The information requested above should be sent to John D. Campbell, Secretary,
at ADT Limited, Cedar House, Cedar Avenue, Hamilton, HM12, Bermuda so as to be
received not later than 5:00 p.m. (New York time) on January 3, 1997.

If you fail to supply the information required by this letter before the expiry
of the period specified above, you will not be entitled to attend or vote at any
meeting of the Company, either personally or by proxy, or to exercise any
privilege in relation to meetings of the Company conferred by membership or be
reckoned in a quorum in respect of the Shares. These disqualifications will take
effect on service on you of a further notice to the effect that you have thereby
become subject to these disqualifications and will remain in force for so long
as the information requested by this notice has not been supplied to the Company
and for a period of 90 days thereafter.

In addition, the right to receive payments of income or capital which become due
or payable in respect of any Share during a period of disqualification
applicable to that Share will be suspended during the period of disqualification
without any liability of the Company for late payment or non-payment and the
Company may retain such sums for its own use and benefit during the period of
suspension and the holders of the Shares may, in the discretion of the Directors
of the Company, may be excluded from participation in any further issue of
shares by reference to an existing holding of shares at a point in time during
such period of suspension. No trust shall be created in respect of any such
debt, no interest shall be payable in respect of the same and the Company shall
not be required to account for any money earned on such amount, which may be
employed in the business of the Company or invested in such investments as the
Directors of the Company may from time to time think fit.

Yours faithfully,

/s/ Rosalind Johnson
for ADT Limited



<PAGE>



                                      NOTES

These notes form part of this letter:

1.       For the purposes of this letter:

         (a)      a person who is interested in a right to subscribe for or
                  convert into shares in the Company is deemed to be interested
                  in shares in the Company; and

         (b)      references to an interest in shares include any interest
                  whatsoever in such shares including, without limitation, a
                  right to control directly or indirectly the exercise of any
                  right conferred by the holding of shares alone or in
                  conjunction with a person deemed to be acting in concert for
                  the purposes of Bye-Law 104 of the Bye-Laws of the Company and
                  the interest of any person deemed to be acting in concert.
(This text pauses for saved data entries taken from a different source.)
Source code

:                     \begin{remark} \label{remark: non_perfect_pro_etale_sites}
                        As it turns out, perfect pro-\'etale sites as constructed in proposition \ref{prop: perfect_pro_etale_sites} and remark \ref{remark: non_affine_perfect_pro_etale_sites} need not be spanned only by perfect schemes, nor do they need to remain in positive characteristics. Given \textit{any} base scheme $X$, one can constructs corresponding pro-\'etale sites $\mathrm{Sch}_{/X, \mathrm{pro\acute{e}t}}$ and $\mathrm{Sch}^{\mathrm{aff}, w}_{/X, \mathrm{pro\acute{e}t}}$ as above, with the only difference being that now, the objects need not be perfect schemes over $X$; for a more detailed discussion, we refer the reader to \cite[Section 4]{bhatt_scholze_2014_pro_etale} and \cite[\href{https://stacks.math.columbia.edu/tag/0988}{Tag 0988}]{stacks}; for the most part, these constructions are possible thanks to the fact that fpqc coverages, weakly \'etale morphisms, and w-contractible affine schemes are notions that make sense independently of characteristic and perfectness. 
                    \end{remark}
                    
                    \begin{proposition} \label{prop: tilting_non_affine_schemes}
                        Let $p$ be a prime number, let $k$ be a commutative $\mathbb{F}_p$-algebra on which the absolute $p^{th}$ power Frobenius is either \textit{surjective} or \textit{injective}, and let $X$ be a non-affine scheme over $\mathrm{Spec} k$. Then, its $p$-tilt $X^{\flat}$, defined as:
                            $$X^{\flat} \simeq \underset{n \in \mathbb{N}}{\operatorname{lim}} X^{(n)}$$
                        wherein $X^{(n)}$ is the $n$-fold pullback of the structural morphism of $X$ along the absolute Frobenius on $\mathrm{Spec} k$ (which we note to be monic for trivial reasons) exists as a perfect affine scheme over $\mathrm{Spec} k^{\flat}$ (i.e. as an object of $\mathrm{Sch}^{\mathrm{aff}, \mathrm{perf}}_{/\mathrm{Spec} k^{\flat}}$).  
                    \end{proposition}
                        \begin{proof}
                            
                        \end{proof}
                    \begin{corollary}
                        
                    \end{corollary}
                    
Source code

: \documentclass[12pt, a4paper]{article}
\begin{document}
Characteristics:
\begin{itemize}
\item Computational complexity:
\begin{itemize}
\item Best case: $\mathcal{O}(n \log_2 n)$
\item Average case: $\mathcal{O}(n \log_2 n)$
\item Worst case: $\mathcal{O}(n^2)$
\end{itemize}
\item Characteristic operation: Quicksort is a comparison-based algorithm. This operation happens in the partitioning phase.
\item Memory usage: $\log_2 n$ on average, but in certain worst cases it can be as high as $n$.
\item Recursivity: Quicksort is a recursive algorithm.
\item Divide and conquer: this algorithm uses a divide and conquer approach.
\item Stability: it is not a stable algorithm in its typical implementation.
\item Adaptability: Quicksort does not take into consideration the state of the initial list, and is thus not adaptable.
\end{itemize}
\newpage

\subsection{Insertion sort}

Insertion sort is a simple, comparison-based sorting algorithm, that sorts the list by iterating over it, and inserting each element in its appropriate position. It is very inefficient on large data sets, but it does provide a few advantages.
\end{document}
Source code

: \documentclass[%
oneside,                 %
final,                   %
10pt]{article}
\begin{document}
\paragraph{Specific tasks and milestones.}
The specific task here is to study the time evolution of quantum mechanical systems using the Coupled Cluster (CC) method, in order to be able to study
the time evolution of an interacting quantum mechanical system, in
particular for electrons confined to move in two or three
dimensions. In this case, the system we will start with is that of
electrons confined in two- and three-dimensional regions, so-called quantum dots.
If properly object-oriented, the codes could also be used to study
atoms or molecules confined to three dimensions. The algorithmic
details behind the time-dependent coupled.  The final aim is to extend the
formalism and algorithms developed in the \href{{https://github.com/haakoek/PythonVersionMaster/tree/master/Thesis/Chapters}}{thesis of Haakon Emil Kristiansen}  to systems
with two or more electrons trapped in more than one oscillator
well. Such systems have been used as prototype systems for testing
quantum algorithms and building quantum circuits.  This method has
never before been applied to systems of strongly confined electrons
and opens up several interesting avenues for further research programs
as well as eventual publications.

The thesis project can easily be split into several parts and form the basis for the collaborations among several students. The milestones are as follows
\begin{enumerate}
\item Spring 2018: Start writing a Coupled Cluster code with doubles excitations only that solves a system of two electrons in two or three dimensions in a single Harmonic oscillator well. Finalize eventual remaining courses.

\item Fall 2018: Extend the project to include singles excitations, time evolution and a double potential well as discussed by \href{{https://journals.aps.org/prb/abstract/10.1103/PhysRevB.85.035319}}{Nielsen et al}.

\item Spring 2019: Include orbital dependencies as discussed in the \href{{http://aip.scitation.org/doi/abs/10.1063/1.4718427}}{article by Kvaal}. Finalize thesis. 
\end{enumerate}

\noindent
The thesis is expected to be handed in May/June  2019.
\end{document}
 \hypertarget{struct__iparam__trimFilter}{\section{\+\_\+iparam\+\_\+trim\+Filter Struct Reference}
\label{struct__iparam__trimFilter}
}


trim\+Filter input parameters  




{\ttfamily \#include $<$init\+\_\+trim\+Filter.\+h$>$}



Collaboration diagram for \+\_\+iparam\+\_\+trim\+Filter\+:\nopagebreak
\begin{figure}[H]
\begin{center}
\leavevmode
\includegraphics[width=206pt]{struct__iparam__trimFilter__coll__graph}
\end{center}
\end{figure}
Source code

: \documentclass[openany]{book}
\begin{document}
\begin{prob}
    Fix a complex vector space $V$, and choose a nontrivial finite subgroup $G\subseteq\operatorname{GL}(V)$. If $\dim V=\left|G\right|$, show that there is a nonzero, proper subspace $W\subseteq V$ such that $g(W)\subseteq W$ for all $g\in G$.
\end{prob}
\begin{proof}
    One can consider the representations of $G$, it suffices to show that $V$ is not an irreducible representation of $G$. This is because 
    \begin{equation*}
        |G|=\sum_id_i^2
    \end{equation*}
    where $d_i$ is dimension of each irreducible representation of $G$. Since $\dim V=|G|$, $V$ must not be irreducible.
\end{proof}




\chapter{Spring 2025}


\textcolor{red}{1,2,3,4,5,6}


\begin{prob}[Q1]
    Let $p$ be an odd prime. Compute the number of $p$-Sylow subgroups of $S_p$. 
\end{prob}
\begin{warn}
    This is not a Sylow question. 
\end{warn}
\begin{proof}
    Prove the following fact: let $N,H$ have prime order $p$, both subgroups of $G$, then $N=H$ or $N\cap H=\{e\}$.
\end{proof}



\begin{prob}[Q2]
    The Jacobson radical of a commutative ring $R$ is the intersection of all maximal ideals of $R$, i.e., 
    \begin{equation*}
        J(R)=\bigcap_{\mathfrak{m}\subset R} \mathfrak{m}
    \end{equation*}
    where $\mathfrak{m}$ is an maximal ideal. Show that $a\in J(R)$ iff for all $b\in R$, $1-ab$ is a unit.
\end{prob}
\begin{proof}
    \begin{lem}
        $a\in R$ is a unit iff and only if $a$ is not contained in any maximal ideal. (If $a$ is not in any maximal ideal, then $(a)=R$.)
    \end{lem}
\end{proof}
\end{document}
         For the purposes of Bye-Law 104, persons are deemed to be acting in
         concert if, pursuant to an agreement or understanding (whether formal
         or informal) they actively co-operate in acquiring or seeking to
         acquire shares in, or convertible securities of, the Company.

2.       The words "person" and "persons", when used in this letter, include any
         company or association or bodies of persons, whether corporate or
         un-incorporate.



<PAGE>



                                                                      Exhibit B

January 7, 1997                    ADT LOGO

To the Common Shareholders

Dear Shareholders

Special General Meeting and offer by Western Resources, Inc.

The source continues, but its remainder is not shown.